A Humane Economy, capitalism, Cato's Letters, centralization, economic power, economic tyranny, economism, F.A. Hayek, Gunnar Myrdal, Hannah Arendt, John Trenchard, Joseph A. Schumpeter, liberty, monied corporations, On Revolution, political tyranny, regulatory action, Socialism and Democracy, The Political Element in the Development of Economic Theory, The Road to Serfdom, wage labor, Wilhelm Ropke
In picking up on our discussion of economic tyranny from yesterday, the argument contended that to blindly submit to market forces creates an atmosphere for economic tyranny to arise, every bit as dangerous as political tyranny. This singular belief in markets, to the exclusion of all other considerations, is folly. Both the economic and the political institutions that arise in a society were given space by America’s founders for the betterment of the individual, not the converse.
Economist Wilhelm Röpke noted in The Humane Economy that to focus merely on the economic is to place blinders over our eyes, that
“…we have narrowed our angle of vision and do not forget that the market economy is the economic order proper to a definite social structure and to a definite spiritual and moral setting. If we were to neglect the market economy’s characteristic of being merely a part of a spiritual and social total order, we would become guilty of an aberration…” (emphasis added)
Röpke squarely embeds the economy within the social, within society.
The conservative historian Dermot Quinn, of Seton Hall, in his introduction to the third edition of Röpke’s work, frames the discussion thus,
“Free markets are preferable to tyranny not because they enrich us but because they moralize us. They connect us to authentic human communities, allowing us to be self-reliant yet also honorably dependent on the efforts of others. And precisely for that reason, to make a cult of the market is to detach it from its own moral imperatives. Markets do not generate moral norms: they presume them. Moreover, they offer the freedom of self discipline, not unanchored greed.”
At the individual level, economic power in the hands of private individuals can indeed exert its force over the whole life of a person. Witness a simple layoff, particularly during a time of scarce employment: the struggle to find new employment as a wage laborer, the loss of private property secured by credit, the financial woes that beset the person and family, the stress on one’s person and relationships. This is economism in its worst manifestation.
Economist F.A. Hayek, however, remained intransigent in The Road to Serfdom:
“The refusal to yield to forces which we neither understand nor can recognize as the conscious decisions of an intelligent being, is the product of an incomplete and therefore erroneous rationalism.”

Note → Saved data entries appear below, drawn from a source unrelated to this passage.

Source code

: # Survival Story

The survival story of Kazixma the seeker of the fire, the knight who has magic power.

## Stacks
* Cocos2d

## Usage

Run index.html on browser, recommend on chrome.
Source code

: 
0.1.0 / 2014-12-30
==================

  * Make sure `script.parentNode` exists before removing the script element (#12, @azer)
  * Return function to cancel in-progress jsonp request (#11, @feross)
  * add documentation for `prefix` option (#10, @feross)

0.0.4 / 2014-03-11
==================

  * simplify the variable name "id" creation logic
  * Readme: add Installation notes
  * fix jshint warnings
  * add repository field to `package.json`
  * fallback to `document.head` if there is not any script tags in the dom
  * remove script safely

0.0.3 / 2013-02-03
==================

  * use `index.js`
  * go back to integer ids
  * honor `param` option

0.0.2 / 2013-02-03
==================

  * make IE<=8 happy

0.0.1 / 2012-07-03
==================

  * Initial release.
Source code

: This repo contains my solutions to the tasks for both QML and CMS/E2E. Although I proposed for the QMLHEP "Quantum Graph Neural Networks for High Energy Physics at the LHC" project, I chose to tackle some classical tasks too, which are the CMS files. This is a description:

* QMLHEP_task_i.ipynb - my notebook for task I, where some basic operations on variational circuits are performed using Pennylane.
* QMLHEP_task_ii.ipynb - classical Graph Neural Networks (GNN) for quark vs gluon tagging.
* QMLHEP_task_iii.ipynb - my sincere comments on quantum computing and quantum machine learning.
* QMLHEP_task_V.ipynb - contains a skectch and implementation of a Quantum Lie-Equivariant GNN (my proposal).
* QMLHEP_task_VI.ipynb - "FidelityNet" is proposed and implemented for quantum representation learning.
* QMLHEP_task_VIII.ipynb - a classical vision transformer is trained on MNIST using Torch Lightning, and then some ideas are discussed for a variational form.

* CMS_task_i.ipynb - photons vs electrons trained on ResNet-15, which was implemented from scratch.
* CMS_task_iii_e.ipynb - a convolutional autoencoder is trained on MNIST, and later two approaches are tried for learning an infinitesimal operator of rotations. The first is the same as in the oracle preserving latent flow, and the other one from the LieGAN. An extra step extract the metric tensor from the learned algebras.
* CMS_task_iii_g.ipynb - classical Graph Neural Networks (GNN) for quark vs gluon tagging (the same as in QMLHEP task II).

Those “conscious decisions,” I would beg to differ, can also be the “product of an incomplete and therefore erroneous rationalism,” or as Röpke framed this aberration, “social rationalism.” How can we be so certain those “impersonal forces” are “helping to build something that is greater”? Such blind confidence is reckless. Yet, Hayek, perhaps unwittingly, brings his argument to a logical conclusion:
“The only alternative to submission to the impersonal and seemingly irrational forces of the market is submission to an equally uncontrollable and therefore arbitrary power of other men.”
So there it is: We trade our chances for the devil we don’t understand for the devil we do understand. In either event, we are left dealing with the devil.
The free marketers seems to pick and choose the conservative voices to which they listen. And the free marketers hew close to Austrian economist Joseph A. Schumpeter. Schumpeter was boldly supportive of economic tyranny, arriving at a Spencerian survival-of-the-fittest mentality about it all in Chapter 8 of Capitalism, Socialism and Democracy (1942):
“(M)onopolization may increase the sphere of influence of the better, and decrease the sphere of influence of the inferior, brains.”
Once again, Röpke presses against this in Chapter 3 of his work:
“It is economism to dismiss, as Schumpeter does, the problem of giant industrial concerns and monopoly with the highly questionable argument that mass production, the promotion of research, and the investment of monopoly profits raises the supply of goods, and to neglect to include in the calculation of these potential gains in the supply of material goods the possible losses of a non-material kind, in the form of impairment of the higher purposes of life and society.”
Hayek felt it was either submit to impersonal economic forces, or submit to tyrannical political forces. If that is indeed the choice, then neither is an acceptable alternative. If individuals – as Hayek reasoned throughout The Road to Serfdom – are fully capable of self governing the political and legal actions in their lives, then by all means those same individuals should be able to self govern in the economic actions in their lives. The aggregate of this type of economic activity by self-governing individuals is the “invisible hand” of Adam Smith’s argument, not impersonal forces pressing deterministically upon individuals.
Liberty is liberty from all arbitrary power… even that of economic power. As John Trenchard expressed it in Cato’s Letters, № 91 (1722):
“In fine, monopolies are equally dangerous in trade, in politics, in religion: A free trade, a free government, and a free liberty of conscience, are the rights and the blessings of mankind.”